On Fri, Jun 3, 2016 at 10:41 AM, Mel Gorman <mgorman@xxxxxxxxxxxxxxxxxxx> wrote:
> On Fri, Jun 03, 2016 at 09:57:22AM +0200, Geert Uytterhoeven wrote:
>> On Thu, Jun 2, 2016 at 8:43 PM, Andrew Morton <akpm@xxxxxxxxxxxxxxxxxxxx> wrote:
>> > On Thu, 2 Jun 2016 13:19:36 +0100 Mel Gorman <mgorman@xxxxxxxxxxxxxxxxxxx> wrote:
>> >> > >Signed-off-by: Mel Gorman <mgorman@xxxxxxxxxxxxxxxxxxx>
>> >> >
>> >> > Acked-by: Vlastimil Babka <vbabka@xxxxxxx>
>> >>
>> >> Thanks.
>> >
>> > I queued this. A tested-by:Geert would be nice?
>> >
>> > From: Mel Gorman <mgorman@xxxxxxxxxxxxxxxxxxx>
>> > Subject: mm, page_alloc: recalculate the preferred zoneref if the context can ignore memory policies
>> >
>> > The optimistic fast path may use cpuset_current_mems_allowed instead of of
>> > a NULL nodemask supplied by the caller for cpuset allocations. The
>> > preferred zone is calculated on this basis for statistic purposes and as a
>> > starting point in the zonelist iterator.
>> >
>> > However, if the context can ignore memory policies due to being atomic or
>> > being able to ignore watermarks then the starting point in the zonelist
>> > iterator is no longer correct. This patch resets the zonelist iterator in
>> > the allocator slowpath if the context can ignore memory policies. This
>> > will alter the zone used for statistics but only after it is known that it
>> > makes sense for that context. Resetting it before entering the slowpath
>> > would potentially allow an ALLOC_CPUSET allocation to be accounted for
>> > against the wrong zone.

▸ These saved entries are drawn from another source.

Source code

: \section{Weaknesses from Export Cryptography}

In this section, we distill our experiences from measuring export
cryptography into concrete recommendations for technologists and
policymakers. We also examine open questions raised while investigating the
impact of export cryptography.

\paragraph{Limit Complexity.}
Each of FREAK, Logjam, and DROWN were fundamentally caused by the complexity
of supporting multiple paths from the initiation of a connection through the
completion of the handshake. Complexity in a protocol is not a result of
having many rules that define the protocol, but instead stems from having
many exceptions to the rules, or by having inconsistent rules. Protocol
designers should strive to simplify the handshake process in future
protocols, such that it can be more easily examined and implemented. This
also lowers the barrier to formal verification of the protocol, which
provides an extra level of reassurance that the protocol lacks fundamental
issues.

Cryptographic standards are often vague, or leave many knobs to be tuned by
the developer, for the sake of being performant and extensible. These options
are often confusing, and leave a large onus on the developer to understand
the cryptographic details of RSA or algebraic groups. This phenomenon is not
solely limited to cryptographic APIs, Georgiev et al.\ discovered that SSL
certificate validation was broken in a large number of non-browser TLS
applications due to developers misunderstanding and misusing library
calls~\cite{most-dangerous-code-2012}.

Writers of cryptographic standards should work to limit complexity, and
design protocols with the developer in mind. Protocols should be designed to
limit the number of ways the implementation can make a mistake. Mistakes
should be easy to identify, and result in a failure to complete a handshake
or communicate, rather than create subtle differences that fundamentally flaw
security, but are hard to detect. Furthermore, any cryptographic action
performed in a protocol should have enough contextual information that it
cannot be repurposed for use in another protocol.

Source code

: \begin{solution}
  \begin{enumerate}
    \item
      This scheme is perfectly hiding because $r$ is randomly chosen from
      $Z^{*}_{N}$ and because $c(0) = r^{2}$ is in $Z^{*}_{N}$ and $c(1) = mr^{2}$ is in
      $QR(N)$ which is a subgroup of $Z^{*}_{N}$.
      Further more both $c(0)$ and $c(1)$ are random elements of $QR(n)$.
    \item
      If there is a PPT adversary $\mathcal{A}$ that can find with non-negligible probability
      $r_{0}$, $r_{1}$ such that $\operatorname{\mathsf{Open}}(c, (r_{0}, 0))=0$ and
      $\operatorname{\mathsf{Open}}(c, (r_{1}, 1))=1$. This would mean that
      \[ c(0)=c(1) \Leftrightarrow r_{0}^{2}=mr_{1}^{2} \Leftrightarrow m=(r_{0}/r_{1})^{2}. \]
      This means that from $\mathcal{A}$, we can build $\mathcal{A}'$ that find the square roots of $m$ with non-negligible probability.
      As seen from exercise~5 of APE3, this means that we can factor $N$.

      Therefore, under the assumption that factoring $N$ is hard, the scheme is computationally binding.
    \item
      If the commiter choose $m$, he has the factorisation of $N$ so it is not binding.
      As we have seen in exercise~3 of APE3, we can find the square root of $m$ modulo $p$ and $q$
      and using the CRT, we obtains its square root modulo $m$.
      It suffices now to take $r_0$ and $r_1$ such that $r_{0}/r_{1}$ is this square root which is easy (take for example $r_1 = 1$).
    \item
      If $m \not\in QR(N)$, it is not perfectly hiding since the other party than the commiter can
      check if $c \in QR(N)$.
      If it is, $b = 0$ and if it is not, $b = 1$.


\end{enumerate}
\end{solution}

Note that while nodemask is not explicitly set to
>> > the original nodemask, it would only have been overwritten if
>> > cpuset_enabled() and it was reset before the slowpath was entered.
>> >
>> > Link: http://lkml.kernel.org/r/20160602103936.GU2527@xxxxxxxxxxxxxxxxxxx
>> > Fixes: c33d6c06f60f710 ("mm, page_alloc: avoid looking up the first zone in a zonelist twice")
>>
>> My understanding was that this was an an additional patch, not fixing
>> the problem in-se?
>
> It doesn't fix the problem you had, it is a follow-on patch that
> potentially affects.

Thanks for confirming!

>> Indeed, after applying this patch (without the other one that added
>> "z = ac->preferred_zoneref;" to the reset_fair block of
>> get_page_from_freelist()) I still get crashes...
>
> The patch you have is the only one required for the crash. This patch
> handles a corner case with atomic allocations that can ignore memory
> policies.

OK.

In the mean time my tests completed successfully with both patches applied.

Thanks!

Gr{oetje,eeting}s,

Geert

--
Geert Uytterhoeven -- There's lots of Linux beyond ia32 -- geert@xxxxxxxxxxxxxx

In personal conversations with technical people, I call myself a hacker. But
when I'm talking to journalists I just say "programmer" or something like that.
-- Linus Torvalds